Key Takeaway: While anonymous feedback may make employees feel more comfortable, it's not useful for problem solving. Establish a culture where employees are free to speak their minds so you can make concrete changes so you don't lose employees to other opportunities.
One of the primary strengths of Amber is her ability to aggregate and splice data through useful reports, user segmented feedback, and a variety of watchlist settings. But what do you do with all that data? For Harmeen and her team, it meant baking in Amber into their daily routines, and building and structuring programs based on Amber feedback response cycles. As she said herself, going over the dashboard is how she spends the first ten minutes of her day.
So what does this mean for Harmeen and her team? As she told us, "You deal with 50 people in a day, and as a leader you feel, the mood that I have seen with those 50 people is the mood of the other 100s which you haven’t met that day." Her daily check-ins through Amber's textual analytics engine helps cut through the noise and lets her and her team know how the company is really feeling that day. And with 20,000 people, not having a data aggregation tool just won't cut it!
Key Takeaway: Manual data aggregation and small scale, emotional driven interactions doesn't offer the flexibility and honest sentiment you get with a HR chatbot or other data aggregation tool, limiting your ability to fight disengagement.
Harmeen cuts through jargon and cushy terminology and hones in on issues effectively. For her and her team, Amber has been a blessing, but not an excuse to sit around. As she told us, Amber is simply "going to come and show you a mirror," but the onus is still on her team to do the work, noting her employees are "as good as the actions that they take." For a sector that often struggles to find talent to fit roles, promoting an atmosphere of introspection using data derived from AI can help make good employees great, and allow for in company role advancement.

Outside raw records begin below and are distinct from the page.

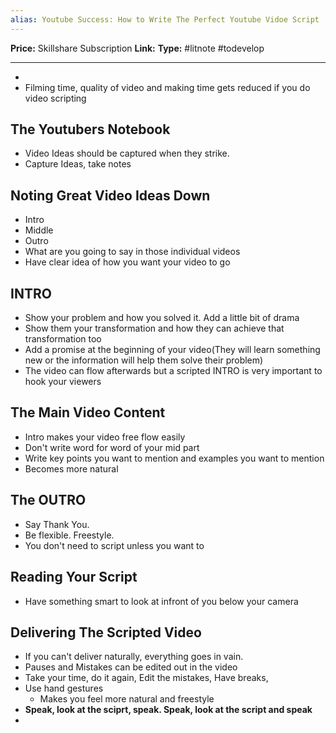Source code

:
 ```yaml
---
alias: Youtube Success: How to Write The Perfect Youtube Vidoe Script
---
```

**Price:** Skillshare Subscription
**Link:**
**Type:** #litnote #todevelop 

---
- 
- Filming time, quality of video and making time gets reduced if you do video scripting

## The Youtubers Notebook
- Video Ideas should be captured when they strike.
- Capture Ideas, take notes

## Noting Great Video Ideas Down
- Intro
- Middle
- Outro
- What are you going to say in those individual videos
- Have clear idea of how you want your video to go
## INTRO
- Show your problem and how you solved it. Add a little bit of drama
- Show them your transformation and how they can achieve that transformation too
- Add a promise at the beginning of your video(They will learn something new or the information will help them solve their problem)
- The video can flow afterwards but a scripted INTRO is very important to hook your viewers
## The Main Video Content
- Intro makes your video free flow easily
- Don't write word for word of your mid part
- Write key points you want to mention and examples you want to mention
- Becomes more natural
## The OUTRO
- Say Thank You.
- Be flexible. Freestyle. 
- You don't need to script unless you want to
## Reading Your Script
- Have something smart to look at infront of you below your camera
## Delivering The Scripted Video
- If you can't deliver naturally, everything goes in vain. 
- Pauses and Mistakes can be edited out in the video
- Take your time, do it again, Edit the mistakes, Have breaks, 
- Use hand gestures
	- Makes you feel more natural and freestyle
- **Speak, look at the sciprt, speak. Speak, look at the script and speak**
- 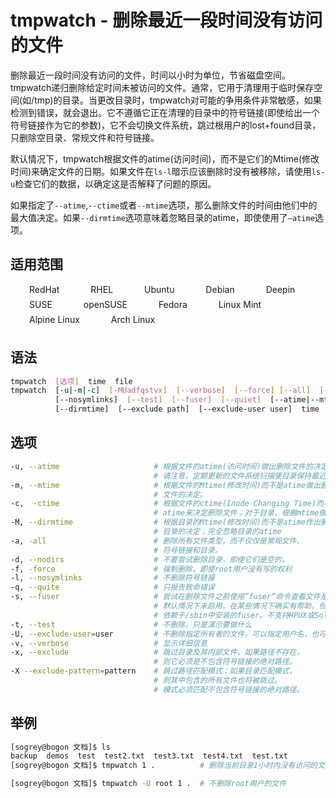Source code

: # tmpwatch - 删除最近一段时间没有访问的文件

删除最近一段时间没有访问的文件，时间以小时为单位，节省磁盘空间。tmpwatch递归删除给定时间未被访问的文件。通常，它用于清理用于临时保存空间(如/tmp)的目录。当更改目录时，tmpwatch对可能的争用条件非常敏感，如果检测到错误，就会退出。它不遵循它正在清理的目录中的符号链接(即使给出一个符号链接作为它的参数)，它不会切换文件系统，跳过根用户的lost+found目录，只删除空目录、常规文件和符号链接。

默认情况下，tmpwatch根据文件的atime(访问时间)，而不是它们的Mtime(修改时间)来确定文件的日期。如果文件在`ls-l`暗示应该删除时没有被移除，请使用`ls-u`检查它们的数据，以确定这是否解释了问题的原因。

如果指定了`--atime`,`--ctime`或者`--mtime`选项，那么删除文件的时间由他们中的最大值决定。如果`--dirmtime`选项意味着忽略目录的atime，即使使用了`—atime`选项。

## 适用范围

<!-- <div class="svg linux">Linux</div> -->
<div class="svg redhat">RedHat</div>
<div class="svg rhel">RHEL</div>
<div class="svg ubuntu">Ubuntu</div>
<!-- <div class="svg centos">CentOS</div> -->
<div class="svg debian">Debian</div>
<div class="svg deepin">Deepin</div>
<div class="svg suse">SUSE</div>
<div class="svg opensuse">openSUSE</div>
<div class="svg fedora">Fedora</div>
<div class="svg linuxmint">Linux Mint</div>
<!-- <div class="svg mxlinux">MX Linux</div> -->
<div class="svg alpinelinux">Alpine Linux</div>
<div class="svg archlinux">Arch Linux</div>

## 语法

``` bash
tmpwatch  [选项]  time  file
tmpwatch  [-u|-m|-c]  [-MUadfqstvx]  [--verbose]  [--force] [--all]  [--nodirs]
          [--nosymlinks]  [--test]  [--fuser]  [--quiet]  [--atime|--mtime|--ctime]
          [--dirmtime]  [--exclude path]  [--exclude-user user]  time  dirs
```

## 选项

``` bash
-u, --atime                     # 根据文件的atime(访问时间)做出删除文件的决定。
                                # 请注意，定期更新的文件系统扫描使目录保持最近的状态。
-m, --mtime                     # 根据文件的Mtime(修改时间)而不是atime做出删除
                                # 文件的决定。
-c,  -ctime                     # 根据文件的ctime(Inode Changing Time)而不是
                                # atime来决定删除文件；对于目录，根据mtime做出决定
-M, --dirmtime                  # 根据目录的Mtime(修改时间)而不是atime作出删除
                                # 目录的决定；完全忽略目录的atime
-a, -all                        # 删除所有文件类型，而不仅仅是常规文件、
                                # 符号链接和目录。
-d, --nodirs                    # 不要尝试删除目录，即使它们是空的。
-f, -force                      # 强制删除，即使root用户没有写的权利
-l, --nosymlinks                # 不删除符号链接
-q, --quite                     # 只报告致命错误
-s, --fuser                     # 尝试在删除文件之前使用“fuser”命令查看文件是否已打开。
                                # 默认情况下未启用。在某些情况下确实有帮助，但不是全部。
                                # 依赖于/sbin中安装的fuser。不支持HPUX或Solaris
-t, --test                      # 不删除，只是演示要做什么
-U, --exclude-user=user         # 不删除指定所有者的文件，可以指定用户名，也可以指定用户ID
-v, --verbose                   # 显示详细信息
-x, --exclude                   # 跳过目录及其内部文件，如果路径不存在，
                                # 则它必须是不包含符号链接的绝对路径。
-X --exclude-pattern=pattern    # 跳过路径匹配模式；如果目录匹配模式，
                                # 则其中包含的所有文件也将被跳过。
                                # 模式必须匹配不包含符号链接的绝对路径。
```

## 举例

``` bash
[sogrey@bogon 文档]$ ls
backup  demos  test  test2.txt  test3.txt  test4.txt  test.txt
[sogrey@bogon 文档]$ tmpwatch 1 .          # 删除当前目录1小时内没有访问的文件

[sogrey@bogon 文档]$ tmpwatch -U root 1 .  # 不删除root用户的文件
```


<!-- <link rel="stylesheet" type="text/css" href="../../.vuepress/public/css/style.css"/> -->
<style>
.svg {
    height: 1.5rem;
    /* width: 1.5rem; */
    background-repeat: no-repeat;
    padding-left:30px;margin-right:16px;
    display:inline-block;
}
.svg.linux{
    background-image: url("../../.vuepress/public/img/icos/linux.svg"); 
}
.svg.redhat,.svg.rhel{
    background-image: url("../../.vuepress/public/img/icos/redhat.svg"); 
}
.svg.ubuntu{
    background-image: url("../../.vuepress/public/img/icos/ubuntu.svg"); 
}
.svg.centos{
    background-image: url("../../.vuepress/public/img/icos/centos.svg"); 
}
.svg.suse,.svg.opensuse{
    background-image: url("../../.vuepress/public/img/icos/opensuse.svg"); 
}
.svg.fedora{
    background-image: url("../../.vuepress/public/img/icos/fedora.svg"); 
}
.svg.linuxmint{
    background-image: url("../../.vuepress/public/img/icos/linuxmint.svg"); 
}
.svg.mxlinux{
    background-image: url("../../.vuepress/public/img/icos/mxlinux.svg"); 
}
.svg.alpinelinux{
    background-image: url("../../.vuepress/public/img/icos/alpinelinux.svg"); 
}
.svg.archlinux{
    background-image: url("../../.vuepress/public/img/icos/archlinux.svg"); 
}
.svg.archlinux{
    background-image: url("../../.vuepress/public/img/icos/archlinux.svg"); 
}
.svg.debian{
    background-image: url("../../.vuepress/public/img/icos/debian.svg"); 
}
.svg.deepin{
    background-image: url("../../.vuepress/public/img/icos/deepin.svg"); 
}
</style>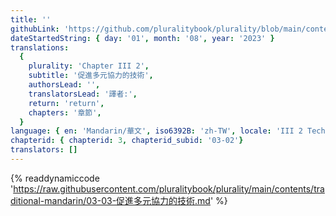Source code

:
 ```yaml
---
title: ''
githubLink: 'https://github.com/pluralitybook/plurality/blob/main/contents/traditional-mandarin/03-03-促進多元協力的技術.md'
dateStartedString: { day: '01', month: '08', year: '2023' }
translations:
  {
    plurality: 'Chapter III 2',
    subtitle: '促進多元協力的技術',
    authorsLead: '',
    translatorsLead: '譯者:',
    return: 'return',
    chapters: '章節',
  }
language: { en: 'Mandarin/華文', iso6392B: 'zh-TW', locale: 'III 2 Technology for Collaborative Diversity' }
chapterid: { chapterid: 3, chapterid_subid: '03-02'}
translators: []
---
```

{% readdynamiccode 'https://raw.githubusercontent.com/pluralitybook/plurality/main/contents/traditional-mandarin/03-03-促進多元協力的技術.md' %}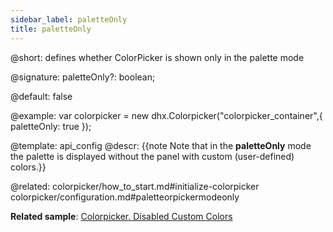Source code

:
 ```yaml
---
sidebar_label: paletteOnly
title: paletteOnly
---          
```


@short: defines whether ColorPicker is shown only in the palette mode

@signature: paletteOnly?: boolean;

@default: false

@example: 
var colorpicker = new dhx.Colorpicker("colorpicker_container",{
	paletteOnly: true
});


@template:	api_config
@descr: 
{{note Note that in the **paletteOnly** mode the palette is displayed without the panel with custom (user-defined) colors.}}

@related: colorpicker/how_to_start.md#initialize-colorpicker
colorpicker/configuration.md#paletteorpickermodeonly

**Related sample**: [Colorpicker. Disabled Custom Colors](https://snippet.dhtmlx.com/3d75mz19)
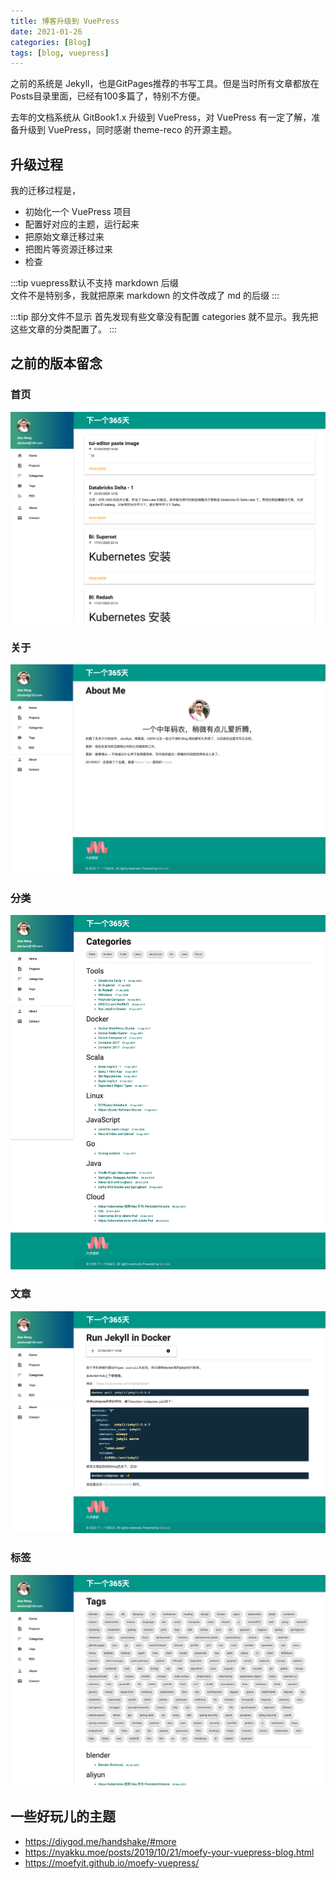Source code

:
 ```yaml
---
title: 博客升级到 VuePress
date: 2021-01-26
categories: [Blog]
tags: [blog, vuepress]
---
```


之前的系统是 Jekyll，也是GitPages推荐的书写工具。但是当时所有文章都放在Posts目录里面，已经有100多篇了，特别不方便。

去年的文档系统从 GitBook1.x 升级到 VuePress，对 VuePress 有一定了解，准备升级到 VuePress，同时感谢 theme-reco 的开源主题。

## 升级过程

我的迁移过程是，

- 初始化一个 VuePress 项目
- 配置好对应的主题，运行起来
- 把原始文章迁移过来
- 把图片等资源迁移过来
- 检查

:::tip vuepress默认不支持 markdown 后缀                                                
文件不是特别多，我就把原来 markdown 的文件改成了 md 的后缀
:::

:::tip 部分文件不显示
首先发现有些文章没有配置 categories 就不显示。我先把这些文章的分类配置了。
:::

## 之前的版本留念

### 首页
![](./resources/2021-01-26-blogs-upgrade-to-vuepress/Next365Days.png)
### 关于
![](./resources/2021-01-26-blogs-upgrade-to-vuepress/AboutMe.png)
### 分类
![](./resources/2021-01-26-blogs-upgrade-to-vuepress/Categories.png)
### 文章
![](./resources/2021-01-26-blogs-upgrade-to-vuepress/RunJekyllinDocker.png)
### 标签
![](./resources/2021-01-26-blogs-upgrade-to-vuepress/Tags.png)


## 一些好玩儿的主题

- https://diygod.me/handshake/#more
- https://nyakku.moe/posts/2019/10/21/moefy-your-vuepress-blog.html
- https://moefyit.github.io/moefy-vuepress/

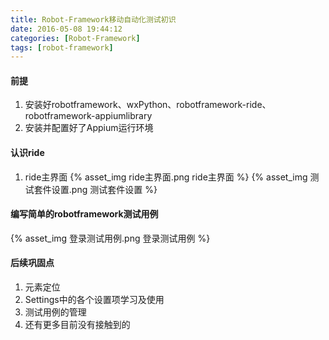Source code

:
 ```yaml
---
title: Robot-Framework移动自动化测试初识
date: 2016-05-08 19:44:12
categories: [Robot-Framework]
tags: [robot-framework]
---
```


#### 前提
1. 安装好robotframework、wxPython、robotframework-ride、robotframework-appiumlibrary
2. 安装并配置好了Appium运行环境

<!--more-->

#### 认识ride
1. ride主界面
{% asset_img ride主界面.png ride主界面 %}
{% asset_img 测试套件设置.png 测试套件设置 %}

#### 编写简单的robotframework测试用例
{% asset_img 登录测试用例.png 登录测试用例 %}

#### 后续巩固点
1. 元素定位
2. Settings中的各个设置项学习及使用
3. 测试用例的管理
4. 还有更多目前没有接触到的
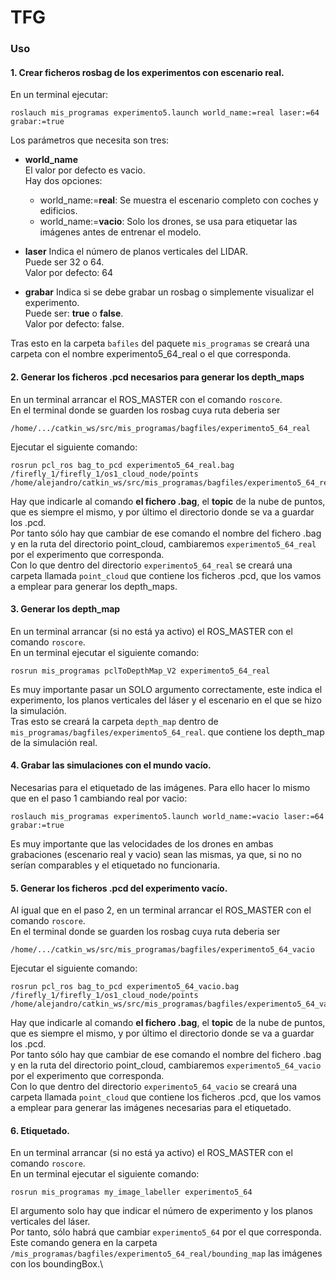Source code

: # TFG
### Uso
#### 1. Crear ficheros rosbag de los experimentos con escenario real.
En un terminal ejecutar:
```
roslauch mis_programas experimento5.launch world_name:=real laser:=64 grabar:=true
```

Los parámetros que necesita son tres:

* **world_name**\
El valor por defecto es vacio.\
Hay dos opciones:
  - world_name:=**real**: Se muestra el escenario completo con coches y edificios.
  - world_name:=**vacio**: Solo los drones, se usa para etiquetar las imágenes antes de entrenar el modelo.
  
* **laser**
Indica el número de planos verticales del LIDAR.\
Puede ser 32 o 64.\
Valor por defecto: 64

* **grabar**
Indica si se debe grabar un rosbag o simplemente visualizar el experimento.\
Puede ser: **true** o **false**.\
Valor por defecto: false.

Tras esto en la carpeta `bafiles` del paquete `mis_programas` se creará una carpeta con el nombre experimento5_64_real o el que corresponda.

#### 2. Generar los ficheros .pcd necesarios para generar los depth_maps
En un terminal arrancar el ROS_MASTER con el comando `roscore`.\
En el terminal donde se guarden los rosbag cuya ruta deberia ser 
```
/home/.../catkin_ws/src/mis_programas/bagfiles/experimento5_64_real
```
Ejecutar el siguiente comando:
```
rosrun pcl_ros bag_to_pcd experimento5_64_real.bag /firefly_1/firefly_1/os1_cloud_node/points /home/alejandro/catkin_ws/src/mis_programas/bagfiles/experimento5_64_real/point_clouds
```
Hay que indicarle al comando **el fichero .bag**, el **topic** de la nube de puntos, que es siempre el mismo, y por último el directorio donde se va a guardar los .pcd.\
Por tanto sólo hay que cambiar de ese comando el nombre del fichero .bag y en la ruta del directorio point_cloud, cambiaremos `experimento5_64_real` por el experimento que corresponda.\
Con lo que dentro del directorio `experimento5_64_real` se creará una carpeta llamada `point_cloud` que contiene los ficheros .pcd, que los vamos a emplear para generar los depth_maps.

#### 3. Generar los depth_map
En un terminal arrancar (si no está ya activo) el ROS_MASTER con el comando `roscore`.\
En un terminal ejecutar el siguiente comando:
```
rosrun mis_programas pclToDepthMap_V2 experimento5_64_real
```
Es muy importante pasar un SOLO argumento correctamente, este indica el experimento, los planos verticales del láser y el escenario en el que se hizo la simulación.\
Tras esto se creará la carpeta `depth_map` dentro de `mis_programas/bagfiles/experimento5_64_real`. que contiene los depth_map de la simulación real.

#### 4. Grabar las simulaciones con el mundo vacío.
Necesarias para el etiquetado de las imágenes. Para ello hacer lo mismo que en el paso 1 cambiando real por vacio:
```
roslauch mis_programas experimento5.launch world_name:=vacio laser:=64 grabar:=true
```
Es muy importante que las velocidades de los drones en ambas grabaciones (escenario real y vacio) sean las mismas, ya que, si no no serían comparables y el etiquetado no funcionaria.

#### 5. Generar los ficheros .pcd del experimento vacío.
Al igual que en el paso 2, en un terminal arrancar el ROS_MASTER con el comando `roscore`.\
En el terminal donde se guarden los rosbag cuya ruta deberia ser 
```
/home/.../catkin_ws/src/mis_programas/bagfiles/experimento5_64_vacio
```
Ejecutar el siguiente comando:
```
rosrun pcl_ros bag_to_pcd experimento5_64_vacio.bag /firefly_1/firefly_1/os1_cloud_node/points /home/alejandro/catkin_ws/src/mis_programas/bagfiles/experimento5_64_vacio/point_clouds
```
Hay que indicarle al comando **el fichero .bag**, el **topic** de la nube de puntos, que es siempre el mismo, y por último el directorio donde se va a guardar los .pcd.\
Por tanto sólo hay que cambiar de ese comando el nombre del fichero .bag y en la ruta del directorio point_cloud, cambiaremos `experimento5_64_vacio` por el experimento que corresponda.\
Con lo que dentro del directorio `experimento5_64_vacio` se creará una carpeta llamada `point_cloud` que contiene los ficheros .pcd, que los vamos a emplear para generar las imágenes necesarias para el etiquetado.

#### 6. Etiquetado.
En un terminal arrancar (si no está ya activo) el ROS_MASTER con el comando `roscore`.\
En un terminal ejecutar el siguiente comando:
```
rosrun mis_programas my_image_labeller experimento5_64
```
El argumento solo hay que indicar el número de experimento y los planos verticales del láser.\
Por tanto, sólo habrá que cambiar `experimento5_64` por el que corresponda.\
Este comando genera en la carpeta `/mis_programas/bagfiles/experimento5_64_real/bounding_map` las imágenes con los boundingBox.\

For Harmeen and her team, leadership buy-in in terms of employee experience is crucial. If they don't participate, it's a waste of time. So what does Harmeen do? She relies on the organizational leaders to go out there and do what needs to be done around EX, and doesn't want excuses. They have an exception tool, but what makes Airtel's HR team so strong is they're not complacent. They continue to drive to make it a better place to work for every employee, every day.
Key Takeaway: Just because you have great tools, or a great team, doesn't mean you'll succeed. You still need to up your game, efficiently utilizing the resources around you, rather than losing your own problem solving skills in order to build better employees.
For a team like Harmeen's, relying solely on HRBP data collection just wasn't an option. With a workforce that size the hours needed to accurately and frequently reach out to employees would've been absolutely impossible. So, they got the tool they needed. But what makes their case so special isn't that they used their HR chatbot properly, but that they then built on their learnings to create an empowered workforce culture for employees that held everyone accountable. The tool helped, and that's why you need an AI chatbot like Amber, today, but without their grit and desire to make a change through transparency and accountability they' couldn't have made the strides they have.